> **Task statement**
Go through the data below and return each line containing the word "proposes".

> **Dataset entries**
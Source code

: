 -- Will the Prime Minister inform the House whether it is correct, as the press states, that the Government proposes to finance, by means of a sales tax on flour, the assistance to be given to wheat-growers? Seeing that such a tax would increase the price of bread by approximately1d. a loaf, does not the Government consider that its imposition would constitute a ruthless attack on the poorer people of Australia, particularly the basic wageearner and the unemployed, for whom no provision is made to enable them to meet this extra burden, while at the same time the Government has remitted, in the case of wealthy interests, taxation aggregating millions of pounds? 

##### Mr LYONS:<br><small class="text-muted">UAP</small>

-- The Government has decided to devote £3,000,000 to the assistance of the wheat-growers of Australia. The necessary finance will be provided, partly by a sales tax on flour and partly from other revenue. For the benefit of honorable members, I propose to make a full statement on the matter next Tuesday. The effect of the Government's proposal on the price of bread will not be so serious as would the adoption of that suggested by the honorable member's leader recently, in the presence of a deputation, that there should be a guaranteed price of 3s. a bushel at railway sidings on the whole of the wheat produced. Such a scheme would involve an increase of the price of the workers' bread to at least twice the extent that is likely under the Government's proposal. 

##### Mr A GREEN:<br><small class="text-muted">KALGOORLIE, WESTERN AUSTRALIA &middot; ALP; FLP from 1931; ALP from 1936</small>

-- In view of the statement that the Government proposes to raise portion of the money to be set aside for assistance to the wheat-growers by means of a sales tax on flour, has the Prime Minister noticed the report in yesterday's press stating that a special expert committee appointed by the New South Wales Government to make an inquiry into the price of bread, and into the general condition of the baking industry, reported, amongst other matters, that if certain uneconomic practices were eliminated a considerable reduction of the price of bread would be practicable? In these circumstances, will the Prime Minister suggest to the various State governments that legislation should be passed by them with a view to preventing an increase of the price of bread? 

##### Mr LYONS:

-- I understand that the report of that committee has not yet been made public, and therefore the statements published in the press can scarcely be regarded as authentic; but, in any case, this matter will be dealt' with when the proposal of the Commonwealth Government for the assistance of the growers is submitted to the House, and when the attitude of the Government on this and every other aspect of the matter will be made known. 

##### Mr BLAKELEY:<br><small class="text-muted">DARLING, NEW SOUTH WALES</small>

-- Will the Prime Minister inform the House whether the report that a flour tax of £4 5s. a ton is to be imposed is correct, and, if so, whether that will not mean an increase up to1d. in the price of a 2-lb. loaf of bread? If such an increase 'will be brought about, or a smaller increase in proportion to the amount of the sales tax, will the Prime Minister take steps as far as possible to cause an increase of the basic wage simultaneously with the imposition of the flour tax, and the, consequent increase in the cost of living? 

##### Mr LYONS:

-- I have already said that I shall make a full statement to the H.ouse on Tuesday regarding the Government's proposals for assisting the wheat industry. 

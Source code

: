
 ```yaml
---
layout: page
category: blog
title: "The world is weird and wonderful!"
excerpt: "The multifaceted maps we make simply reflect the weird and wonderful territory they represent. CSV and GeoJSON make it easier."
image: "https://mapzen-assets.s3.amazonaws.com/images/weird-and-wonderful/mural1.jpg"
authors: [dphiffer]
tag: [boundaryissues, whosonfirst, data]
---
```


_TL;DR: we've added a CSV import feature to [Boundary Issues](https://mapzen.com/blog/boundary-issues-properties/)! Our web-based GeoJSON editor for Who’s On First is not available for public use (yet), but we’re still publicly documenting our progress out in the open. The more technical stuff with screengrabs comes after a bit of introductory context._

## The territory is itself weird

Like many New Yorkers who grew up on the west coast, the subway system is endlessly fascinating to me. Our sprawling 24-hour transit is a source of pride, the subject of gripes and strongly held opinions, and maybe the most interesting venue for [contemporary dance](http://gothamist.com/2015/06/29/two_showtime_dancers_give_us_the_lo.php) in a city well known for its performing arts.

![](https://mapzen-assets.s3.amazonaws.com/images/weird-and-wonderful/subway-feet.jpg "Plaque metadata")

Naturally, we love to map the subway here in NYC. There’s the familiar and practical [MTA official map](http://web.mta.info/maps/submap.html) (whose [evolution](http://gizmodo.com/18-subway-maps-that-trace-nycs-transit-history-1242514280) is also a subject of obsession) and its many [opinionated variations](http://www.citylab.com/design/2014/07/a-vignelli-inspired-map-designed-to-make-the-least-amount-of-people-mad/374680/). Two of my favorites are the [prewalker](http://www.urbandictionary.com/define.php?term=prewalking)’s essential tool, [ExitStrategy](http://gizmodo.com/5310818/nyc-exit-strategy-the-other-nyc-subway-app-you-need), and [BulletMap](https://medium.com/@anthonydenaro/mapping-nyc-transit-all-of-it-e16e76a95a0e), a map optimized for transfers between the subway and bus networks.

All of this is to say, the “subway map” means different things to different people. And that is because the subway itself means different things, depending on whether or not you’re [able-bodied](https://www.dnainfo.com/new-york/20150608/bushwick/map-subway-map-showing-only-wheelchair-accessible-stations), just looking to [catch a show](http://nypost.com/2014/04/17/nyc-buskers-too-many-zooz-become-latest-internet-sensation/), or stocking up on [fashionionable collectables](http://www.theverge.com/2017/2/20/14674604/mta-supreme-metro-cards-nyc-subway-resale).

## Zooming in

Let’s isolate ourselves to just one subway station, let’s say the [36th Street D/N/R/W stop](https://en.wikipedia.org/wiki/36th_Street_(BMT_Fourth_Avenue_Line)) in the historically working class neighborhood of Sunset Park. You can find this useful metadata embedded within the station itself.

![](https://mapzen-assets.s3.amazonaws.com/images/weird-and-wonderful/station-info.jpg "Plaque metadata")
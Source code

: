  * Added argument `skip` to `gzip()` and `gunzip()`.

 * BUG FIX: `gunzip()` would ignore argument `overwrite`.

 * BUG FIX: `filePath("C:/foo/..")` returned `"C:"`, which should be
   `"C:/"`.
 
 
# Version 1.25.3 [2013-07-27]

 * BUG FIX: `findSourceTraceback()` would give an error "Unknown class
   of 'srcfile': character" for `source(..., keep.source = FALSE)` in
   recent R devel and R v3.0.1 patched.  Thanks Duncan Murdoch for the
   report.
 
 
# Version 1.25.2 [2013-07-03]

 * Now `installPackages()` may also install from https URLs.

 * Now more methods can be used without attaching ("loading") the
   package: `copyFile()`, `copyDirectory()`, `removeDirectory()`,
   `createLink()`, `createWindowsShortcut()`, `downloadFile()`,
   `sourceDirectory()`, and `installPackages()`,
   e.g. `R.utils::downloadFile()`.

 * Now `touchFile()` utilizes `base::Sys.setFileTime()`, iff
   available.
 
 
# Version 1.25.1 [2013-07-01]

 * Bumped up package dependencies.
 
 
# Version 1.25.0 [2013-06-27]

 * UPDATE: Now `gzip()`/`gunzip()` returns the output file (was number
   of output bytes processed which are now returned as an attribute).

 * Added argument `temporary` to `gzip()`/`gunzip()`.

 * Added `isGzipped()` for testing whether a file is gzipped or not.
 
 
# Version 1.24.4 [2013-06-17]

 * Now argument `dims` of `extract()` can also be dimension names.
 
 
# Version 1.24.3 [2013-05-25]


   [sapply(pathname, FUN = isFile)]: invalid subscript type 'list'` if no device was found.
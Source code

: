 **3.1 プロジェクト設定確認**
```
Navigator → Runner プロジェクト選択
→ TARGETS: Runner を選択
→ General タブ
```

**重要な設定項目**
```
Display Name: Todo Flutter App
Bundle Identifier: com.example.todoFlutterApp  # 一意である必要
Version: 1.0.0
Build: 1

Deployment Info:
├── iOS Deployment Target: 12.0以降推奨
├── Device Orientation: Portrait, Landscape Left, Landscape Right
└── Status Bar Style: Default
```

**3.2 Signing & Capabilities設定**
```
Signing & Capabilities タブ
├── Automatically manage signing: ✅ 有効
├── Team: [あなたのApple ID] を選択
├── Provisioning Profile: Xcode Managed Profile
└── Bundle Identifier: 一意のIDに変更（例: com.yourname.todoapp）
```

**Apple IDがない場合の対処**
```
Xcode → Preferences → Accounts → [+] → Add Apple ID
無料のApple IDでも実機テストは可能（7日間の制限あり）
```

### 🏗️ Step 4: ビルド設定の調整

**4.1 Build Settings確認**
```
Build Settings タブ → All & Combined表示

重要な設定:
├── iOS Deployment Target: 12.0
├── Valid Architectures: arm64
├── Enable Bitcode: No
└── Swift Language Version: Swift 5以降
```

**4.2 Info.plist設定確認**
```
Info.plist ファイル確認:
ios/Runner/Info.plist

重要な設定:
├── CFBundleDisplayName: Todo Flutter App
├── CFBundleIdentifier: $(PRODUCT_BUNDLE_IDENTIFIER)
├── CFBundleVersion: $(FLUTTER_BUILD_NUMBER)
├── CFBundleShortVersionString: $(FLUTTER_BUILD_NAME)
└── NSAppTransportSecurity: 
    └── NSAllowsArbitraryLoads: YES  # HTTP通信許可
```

> **Solution to the exercise**
: -- Will the Prime Minister inform the House whether it is correct, as the press states, that the Government proposes to finance, by means of a sales tax on flour, the assistance to be given to wheat-growers? Seeing that such a tax would increase the price of bread by approximately1d. a loaf, does not the Government consider that its imposition would constitute a ruthless attack on the poorer people of Australia, particularly the basic wageearner and the unemployed, for whom no provision is made to enable them to meet this extra burden, while at the same time the Government has remitted, in the case of wealthy interests, taxation aggregating millions of pounds? 
-- In view of the statement that the Government proposes to raise portion of the money to be set aside for assistance to the wheat-growers by means of a sales tax on flour, has the Prime Minister noticed the report in yesterday's press stating that a special expert committee appointed by the New South Wales Government to make an inquiry into the price of bread, and into the general condition of the baking industry, reported, amongst other matters, that if certain uneconomic practices were eliminated a considerable reduction of the price of bread would be practicable? In these circumstances, will the Prime Minister suggest to the various State governments that legislation should be passed by them with a view to preventing an increase of the price of bread? 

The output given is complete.